AIM OF THE EXERCISE:
The entries below contain pictures, which are to be left out; write out exactly, and only, the lines from the line with "### 13. 시퀀스 레이블링(Sequence Labeling)" up to and including the line with "does not correctly".

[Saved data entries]
* * *
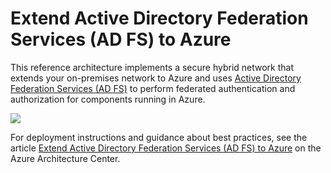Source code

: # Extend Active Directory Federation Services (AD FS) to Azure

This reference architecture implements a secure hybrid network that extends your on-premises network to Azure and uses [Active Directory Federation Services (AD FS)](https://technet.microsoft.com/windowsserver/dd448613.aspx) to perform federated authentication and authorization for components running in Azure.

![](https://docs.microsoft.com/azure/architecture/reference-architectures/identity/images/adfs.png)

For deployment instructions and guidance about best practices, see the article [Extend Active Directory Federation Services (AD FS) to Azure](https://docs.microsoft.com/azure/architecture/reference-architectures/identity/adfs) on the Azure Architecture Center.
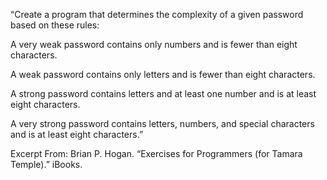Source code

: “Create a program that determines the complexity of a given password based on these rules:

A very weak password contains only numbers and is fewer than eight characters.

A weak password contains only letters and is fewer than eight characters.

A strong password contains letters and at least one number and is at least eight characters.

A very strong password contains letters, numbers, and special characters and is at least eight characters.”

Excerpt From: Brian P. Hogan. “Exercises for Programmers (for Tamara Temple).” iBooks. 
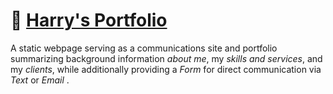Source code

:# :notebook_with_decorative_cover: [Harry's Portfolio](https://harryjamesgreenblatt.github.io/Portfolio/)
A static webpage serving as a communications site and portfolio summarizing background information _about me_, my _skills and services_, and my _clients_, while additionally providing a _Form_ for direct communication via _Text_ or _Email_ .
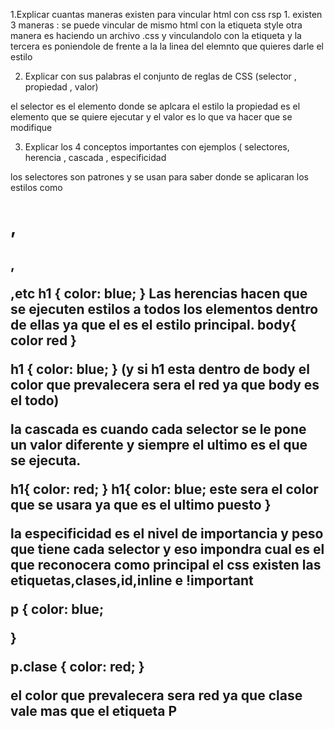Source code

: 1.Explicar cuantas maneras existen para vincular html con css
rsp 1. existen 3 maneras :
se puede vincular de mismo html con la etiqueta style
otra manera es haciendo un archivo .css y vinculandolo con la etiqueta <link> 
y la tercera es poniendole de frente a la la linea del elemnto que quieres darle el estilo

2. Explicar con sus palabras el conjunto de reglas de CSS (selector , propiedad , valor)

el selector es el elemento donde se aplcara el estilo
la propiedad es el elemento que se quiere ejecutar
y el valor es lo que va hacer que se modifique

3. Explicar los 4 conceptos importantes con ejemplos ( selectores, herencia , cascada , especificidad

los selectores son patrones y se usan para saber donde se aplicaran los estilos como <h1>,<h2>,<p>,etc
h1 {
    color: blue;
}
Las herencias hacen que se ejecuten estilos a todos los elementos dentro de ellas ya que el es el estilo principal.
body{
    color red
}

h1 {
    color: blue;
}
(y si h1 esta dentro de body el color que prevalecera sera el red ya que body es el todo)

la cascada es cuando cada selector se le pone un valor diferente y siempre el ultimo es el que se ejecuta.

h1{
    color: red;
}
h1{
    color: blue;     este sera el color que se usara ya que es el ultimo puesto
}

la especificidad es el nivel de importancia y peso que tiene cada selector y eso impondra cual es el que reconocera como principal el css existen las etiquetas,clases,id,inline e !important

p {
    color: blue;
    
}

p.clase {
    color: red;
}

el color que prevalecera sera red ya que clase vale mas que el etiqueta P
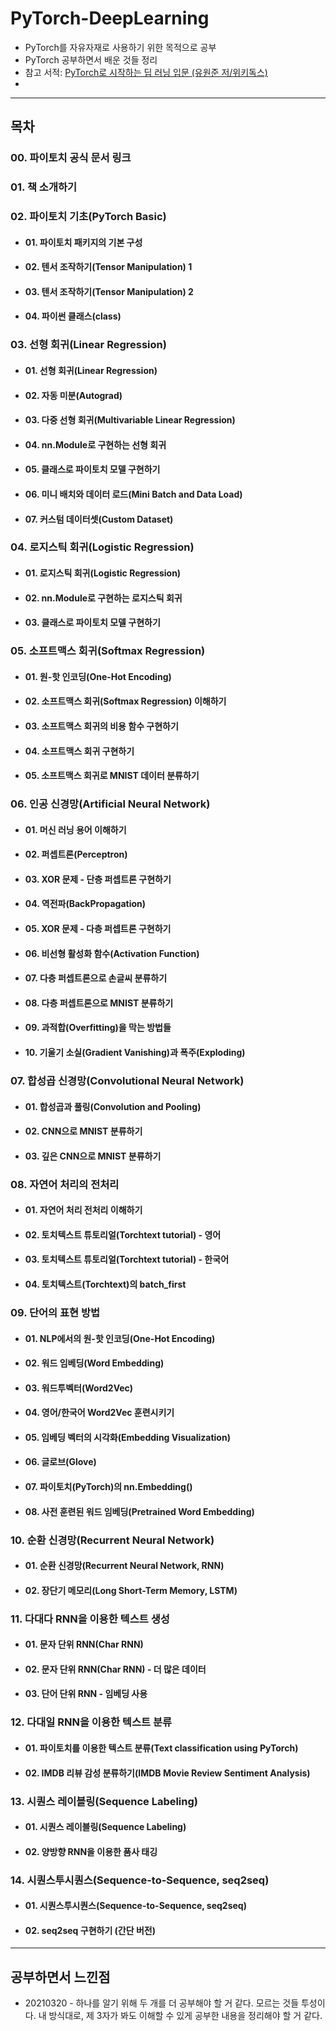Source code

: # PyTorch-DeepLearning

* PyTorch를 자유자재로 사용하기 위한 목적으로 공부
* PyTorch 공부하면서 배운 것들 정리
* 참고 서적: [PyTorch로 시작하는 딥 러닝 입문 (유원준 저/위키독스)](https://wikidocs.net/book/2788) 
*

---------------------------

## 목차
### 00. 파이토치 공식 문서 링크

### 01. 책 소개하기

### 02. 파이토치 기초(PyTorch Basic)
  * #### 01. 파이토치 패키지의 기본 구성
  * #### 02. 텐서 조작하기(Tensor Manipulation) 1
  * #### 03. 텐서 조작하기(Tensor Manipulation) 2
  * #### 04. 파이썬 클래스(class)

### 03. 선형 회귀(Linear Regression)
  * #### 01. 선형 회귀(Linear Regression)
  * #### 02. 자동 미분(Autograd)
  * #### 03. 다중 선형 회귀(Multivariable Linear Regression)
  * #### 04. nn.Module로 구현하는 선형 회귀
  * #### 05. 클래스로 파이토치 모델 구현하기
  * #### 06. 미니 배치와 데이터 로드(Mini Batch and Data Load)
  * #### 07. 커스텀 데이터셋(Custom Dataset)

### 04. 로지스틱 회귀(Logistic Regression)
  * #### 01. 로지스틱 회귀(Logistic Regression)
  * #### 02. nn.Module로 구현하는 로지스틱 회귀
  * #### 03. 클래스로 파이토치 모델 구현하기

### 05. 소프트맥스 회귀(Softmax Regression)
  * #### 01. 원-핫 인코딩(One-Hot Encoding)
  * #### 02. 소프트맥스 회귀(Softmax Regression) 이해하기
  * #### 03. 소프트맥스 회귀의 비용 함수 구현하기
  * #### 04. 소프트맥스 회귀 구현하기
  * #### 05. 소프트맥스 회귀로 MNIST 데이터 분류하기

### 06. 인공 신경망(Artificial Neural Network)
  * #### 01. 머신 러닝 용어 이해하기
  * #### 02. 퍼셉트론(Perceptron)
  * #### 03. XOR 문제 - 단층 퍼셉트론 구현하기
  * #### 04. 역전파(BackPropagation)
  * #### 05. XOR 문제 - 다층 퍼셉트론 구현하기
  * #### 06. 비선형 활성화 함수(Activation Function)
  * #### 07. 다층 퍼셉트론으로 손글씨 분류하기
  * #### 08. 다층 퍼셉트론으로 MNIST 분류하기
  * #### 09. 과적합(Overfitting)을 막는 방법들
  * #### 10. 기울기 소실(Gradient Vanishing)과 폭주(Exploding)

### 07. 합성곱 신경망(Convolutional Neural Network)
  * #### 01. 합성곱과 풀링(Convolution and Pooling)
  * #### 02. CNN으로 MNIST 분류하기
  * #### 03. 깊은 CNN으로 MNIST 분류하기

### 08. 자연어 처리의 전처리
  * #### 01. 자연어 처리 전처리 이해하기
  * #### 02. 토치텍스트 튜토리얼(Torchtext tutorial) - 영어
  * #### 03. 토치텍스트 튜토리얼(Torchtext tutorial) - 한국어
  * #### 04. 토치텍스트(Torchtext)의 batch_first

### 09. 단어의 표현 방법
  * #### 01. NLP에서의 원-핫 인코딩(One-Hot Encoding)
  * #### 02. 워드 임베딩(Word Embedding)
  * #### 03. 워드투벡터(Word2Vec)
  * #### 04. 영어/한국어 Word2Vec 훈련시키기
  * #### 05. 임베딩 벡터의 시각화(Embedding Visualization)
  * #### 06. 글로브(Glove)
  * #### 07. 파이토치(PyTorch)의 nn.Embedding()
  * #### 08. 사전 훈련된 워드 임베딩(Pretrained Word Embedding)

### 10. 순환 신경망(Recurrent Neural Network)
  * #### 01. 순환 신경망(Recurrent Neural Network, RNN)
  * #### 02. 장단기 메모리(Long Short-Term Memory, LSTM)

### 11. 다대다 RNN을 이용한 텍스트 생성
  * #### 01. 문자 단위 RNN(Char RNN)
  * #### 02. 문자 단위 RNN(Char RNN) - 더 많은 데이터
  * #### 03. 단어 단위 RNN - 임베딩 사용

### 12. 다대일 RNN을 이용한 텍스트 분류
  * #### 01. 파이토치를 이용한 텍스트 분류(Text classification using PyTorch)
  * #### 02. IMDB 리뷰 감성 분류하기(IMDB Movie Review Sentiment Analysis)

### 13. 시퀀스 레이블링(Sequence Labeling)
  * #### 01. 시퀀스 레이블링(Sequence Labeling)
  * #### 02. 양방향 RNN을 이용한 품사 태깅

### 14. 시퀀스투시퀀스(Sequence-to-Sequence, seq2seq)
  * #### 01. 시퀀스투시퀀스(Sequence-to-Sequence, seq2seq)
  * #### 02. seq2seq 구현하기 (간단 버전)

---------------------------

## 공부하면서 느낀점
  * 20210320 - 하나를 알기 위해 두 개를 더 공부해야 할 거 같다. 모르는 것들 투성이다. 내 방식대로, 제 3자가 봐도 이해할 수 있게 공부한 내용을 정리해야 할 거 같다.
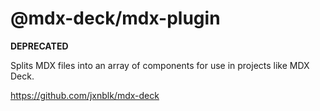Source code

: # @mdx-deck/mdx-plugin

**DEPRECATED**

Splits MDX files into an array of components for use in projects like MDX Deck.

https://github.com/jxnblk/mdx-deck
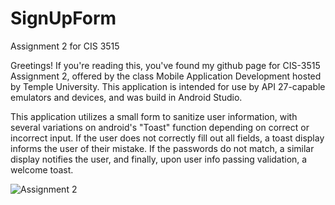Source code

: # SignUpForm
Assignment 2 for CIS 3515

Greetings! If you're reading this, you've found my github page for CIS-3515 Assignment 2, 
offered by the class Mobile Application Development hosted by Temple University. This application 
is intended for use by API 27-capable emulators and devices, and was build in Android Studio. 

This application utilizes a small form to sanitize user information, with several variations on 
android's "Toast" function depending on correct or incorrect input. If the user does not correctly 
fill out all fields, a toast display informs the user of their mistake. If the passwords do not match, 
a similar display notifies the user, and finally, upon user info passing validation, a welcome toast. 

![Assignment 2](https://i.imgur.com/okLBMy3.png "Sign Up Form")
* * *
ANSWER SPACE:
### 13. 시퀀스 레이블링(Sequence Labeling)
  * #### 01. 시퀀스 레이블링(Sequence Labeling)
  * #### 02. 양방향 RNN을 이용한 품사 태깅

### 14. 시퀀스투시퀀스(Sequence-to-Sequence, seq2seq)
  * #### 01. 시퀀스투시퀀스(Sequence-to-Sequence, seq2seq)
  * #### 02. seq2seq 구현하기 (간단 버전)

---------------------------

## 공부하면서 느낀점
  * 20210320 - 하나를 알기 위해 두 개를 더 공부해야 할 거 같다. 모르는 것들 투성이다. 내 방식대로, 제 3자가 봐도 이해할 수 있게 공부한 내용을 정리해야 할 거 같다.
Source code

: # @mdx-deck/mdx-plugin

**DEPRECATED**

Splits MDX files into an array of components for use in projects like MDX Deck.

https://github.com/jxnblk/mdx-deck
Source code

: # SignUpForm
Assignment 2 for CIS 3515

Greetings! If you're reading this, you've found my github page for CIS-3515 Assignment 2, 
offered by the class Mobile Application Development hosted by Temple University. This application 
is intended for use by API 27-capable emulators and devices, and was build in Android Studio. 

This application utilizes a small form to sanitize user information, with several variations on 
android's "Toast" function depending on correct or incorrect input. If the user does not correctly 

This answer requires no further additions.